=== Recorded information ===
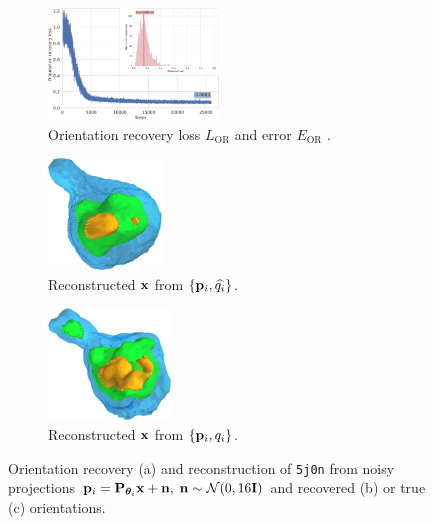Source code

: \begin{figure}[t]
    \centering
    \begin{subfigure}[b]{0.42\textwidth}
        \centering
        \includegraphics[width=\linewidth,height=8em]{figures/5j0n_noise16_ar_aa}
        \caption{Orientation recovery loss $L_\text{OR}$  and error $E_\text{OR}$ .}%
        \label{fig:5j0n-noise16-orientation-recovery}
    \end{subfigure}
    \hfill
    \begin{subfigure}[b]{0.27\linewidth}
        \centering
        \includegraphics[height=8em]{figures/5j0n_reconstruction_noise16}
        \caption{Reconstructed $\mathbf{x}$ from $\{ \mathbf{p}_i, \widehat{q_i} \}$.}%
        \label{fig:5j0n-noise16-reconstruction-recovered}
    \end{subfigure}
    \hfill
    \begin{subfigure}[b]{0.27\linewidth}
        \centering
        \includegraphics[height=8em]{figures/5j0n_reconstruction_GT_noise16}
        \caption{Reconstructed $\mathbf{x}$ from $\{ \mathbf{p}_i, q_i \}$.}%
        \label{fig:5j0n-noise16-reconstruction-true}
    \end{subfigure}
    \caption{%
        Orientation recovery (a) and reconstruction of \texttt{5j0n} from noisy projections $\mathbf{p}_i = \mathbf{P}_{{\boldsymbol{\theta}}_i} \mathbf{x} + \mathbf{n}, \; \mathbf{n} \sim \mathcal{N}(0, 16\mathbf{I})$ and recovered (b) or true (c) orientations.
    }
\end{figure}

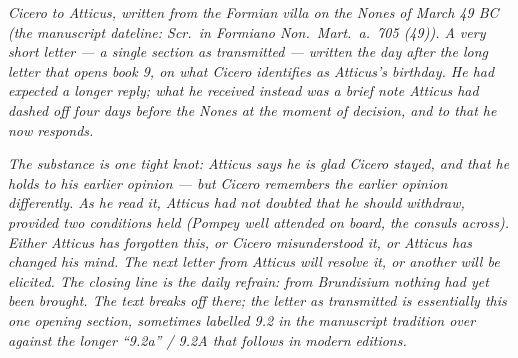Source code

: 
\textit{Cicero to Atticus, written from the Formian villa
on the Nones of March 49 BC (the manuscript dateline:
\textit{Scr.\ in Formiano Non.\ Mart.\ a.\ 705 (49)}). A
very short letter --- a single section as transmitted ---
written the day after the long letter that opens book 9,
on what Cicero identifies as Atticus's birthday. He had
expected a longer reply; what he received instead was a
brief note Atticus had dashed off four days before the
Nones \textit{at the moment of decision}, and to that he
now responds.}

\textit{The substance is one tight knot: Atticus says he
is glad Cicero stayed, and that he holds to his earlier
opinion --- but Cicero remembers the earlier opinion
differently. As he read it, Atticus had not doubted that
he should withdraw, provided two conditions held (Pompey
well attended on board, the consuls across). Either
Atticus has forgotten this, or Cicero misunderstood it,
or Atticus has changed his mind. The next letter from
Atticus will resolve it, or another will be elicited.
The closing line is the daily refrain: from Brundisium
nothing had yet been brought. The text breaks off there;
the letter as transmitted is essentially this one
opening section, sometimes labelled 9.2 in the
manuscript tradition over against the longer ``9.2a'' /
9.2A that follows in modern editions.}

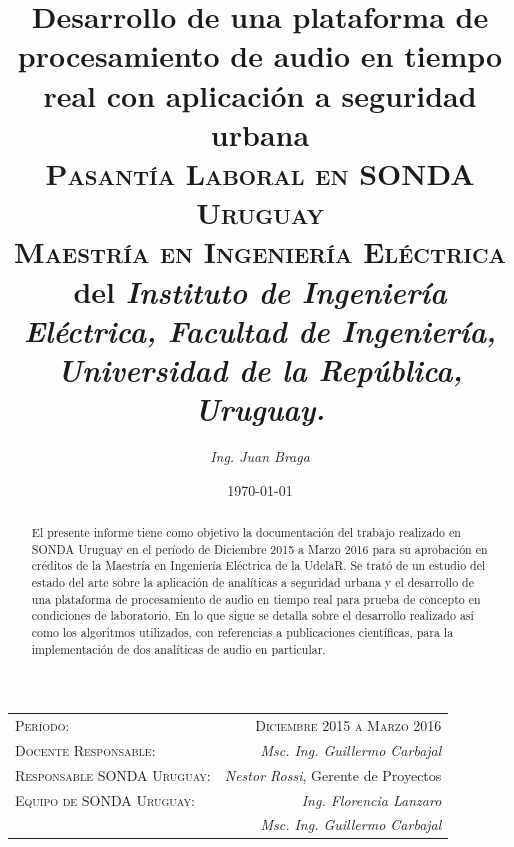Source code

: \documentclass{article}
\title{\textbf{Desarrollo de una plataforma de procesamiento de audio en tiempo real con aplicación a seguridad urbana}\\ \textsc{Pasantía Laboral en SONDA Uruguay}\\
\large \textsc{Maestría en Ingeniería Eléctrica} del \textit{Instituto de Ingeniería Eléctrica, Facultad de Ingeniería, Universidad de la República, Uruguay.}}
\author{\textit{Ing. Juan Braga}}
\date{\today}
\begin{document}
\maketitle 

\begin{center}
\begin{tabular}{l r}
\medskip
\textsc{Período:} & \textsc{Diciembre 2015 a Marzo 2016}\\ %
\textsc{Docente Responsable:} & \textit{Msc. Ing. Guillermo Carbajal} \\ 
\textsc{Responsable SONDA Uruguay:} & \textit{Nestor Rossi}, Gerente de Proyectos  \\
\textsc{Equipo de SONDA Uruguay:} & \textit{Ing. Florencia Lanzaro} \\ & \textit{Msc. Ing. Guillermo Carbajal} \\ 
\end{tabular}
\end{center}


\begin{abstract}
El presente informe tiene como objetivo la documentación del trabajo realizado en SONDA Uruguay en el período de Diciembre 2015 a Marzo 2016 para su aprobación en créditos de la Maestría en Ingeniería Eléctrica de la UdelaR. Se trató de un estudio del estado del arte sobre la aplicación de analíticas a seguridad urbana y el desarrollo de una plataforma de procesamiento de audio en tiempo real para prueba de concepto en condiciones de laboratorio. En lo que sigue se detalla sobre el desarrollo realizado así como los algoritmos utilizados, con referencias a publicaciones científicas, para la implementación de dos analíticas de audio en particular. 
\end{abstract}

\end{document}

=== What you have to do ===
Your response must restate every record above exactly, with each picture omitted.

=== Task response ===
Source code

: \begin{figure}[t]
    \centering
    \begin{subfigure}[b]{0.42\textwidth}
        \centering
        \includegraphics[width=\linewidth,height=8em]{figures/5j0n_noise16_ar_aa}
        \caption{Orientation recovery loss $L_\text{OR}$  and error $E_\text{OR}$ .}%
        \label{fig:5j0n-noise16-orientation-recovery}
    \end{subfigure}
    \hfill
    \begin{subfigure}[b]{0.27\linewidth}
        \centering
        \includegraphics[height=8em]{figures/5j0n_reconstruction_noise16}
        \caption{Reconstructed $\mathbf{x}$ from $\{ \mathbf{p}_i, \widehat{q_i} \}$.}%
        \label{fig:5j0n-noise16-reconstruction-recovered}
    \end{subfigure}
    \hfill
    \begin{subfigure}[b]{0.27\linewidth}
        \centering
        \includegraphics[height=8em]{figures/5j0n_reconstruction_GT_noise16}
        \caption{Reconstructed $\mathbf{x}$ from $\{ \mathbf{p}_i, q_i \}$.}%
        \label{fig:5j0n-noise16-reconstruction-true}
    \end{subfigure}
    \caption{%
        Orientation recovery (a) and reconstruction of \texttt{5j0n} from noisy projections $\mathbf{p}_i = \mathbf{P}_{{\boldsymbol{\theta}}_i} \mathbf{x} + \mathbf{n}, \; \mathbf{n} \sim \mathcal{N}(0, 16\mathbf{I})$ and recovered (b) or true (c) orientations.
    }
\end{figure}

Source code

: 
\textit{Cicero to Atticus, written from the Formian villa
on the Nones of March 49 BC (the manuscript dateline:
\textit{Scr.\ in Formiano Non.\ Mart.\ a.\ 705 (49)}). A
very short letter --- a single section as transmitted ---
written the day after the long letter that opens book 9,
on what Cicero identifies as Atticus's birthday. He had
expected a longer reply; what he received instead was a
brief note Atticus had dashed off four days before the
Nones \textit{at the moment of decision}, and to that he
now responds.}

\textit{The substance is one tight knot: Atticus says he
is glad Cicero stayed, and that he holds to his earlier
opinion --- but Cicero remembers the earlier opinion
differently. As he read it, Atticus had not doubted that
he should withdraw, provided two conditions held (Pompey
well attended on board, the consuls across). Either
Atticus has forgotten this, or Cicero misunderstood it,
or Atticus has changed his mind. The next letter from
Atticus will resolve it, or another will be elicited.
The closing line is the daily refrain: from Brundisium
nothing had yet been brought. The text breaks off there;
the letter as transmitted is essentially this one
opening section, sometimes labelled 9.2 in the
manuscript tradition over against the longer ``9.2a'' /
9.2A that follows in modern editions.}

Source code

: \documentclass{article}
\title{\textbf{Desarrollo de una plataforma de procesamiento de audio en tiempo real con aplicación a seguridad urbana}\\ \textsc{Pasantía Laboral en SONDA Uruguay}\\
\large \textsc{Maestría en Ingeniería Eléctrica} del \textit{Instituto de Ingeniería Eléctrica, Facultad de Ingeniería, Universidad de la República, Uruguay.}}
\author{\textit{Ing. Juan Braga}}
\date{\today}
\begin{document}
\maketitle 

\begin{center}
\begin{tabular}{l r}
\medskip
\textsc{Período:} & \textsc{Diciembre 2015 a Marzo 2016}\\ %
\textsc{Docente Responsable:} & \textit{Msc. Ing. Guillermo Carbajal} \\ 
\textsc{Responsable SONDA Uruguay:} & \textit{Nestor Rossi}, Gerente de Proyectos  \\
\textsc{Equipo de SONDA Uruguay:} & \textit{Ing. Florencia Lanzaro} \\ & \textit{Msc. Ing. Guillermo Carbajal} \\ 
\end{tabular}
\end{center}


\begin{abstract}
El presente informe tiene como objetivo la documentación del trabajo realizado en SONDA Uruguay en el período de Diciembre 2015 a Marzo 2016 para su aprobación en créditos de la Maestría en Ingeniería Eléctrica de la UdelaR. Se trató de un estudio del estado del arte sobre la aplicación de analíticas a seguridad urbana y el desarrollo de una plataforma de procesamiento de audio en tiempo real para prueba de concepto en condiciones de laboratorio. En lo que sigue se detalla sobre el desarrollo realizado así como los algoritmos utilizados, con referencias a publicaciones científicas, para la implementación de dos analíticas de audio en particular. 
\end{abstract}

\end{document}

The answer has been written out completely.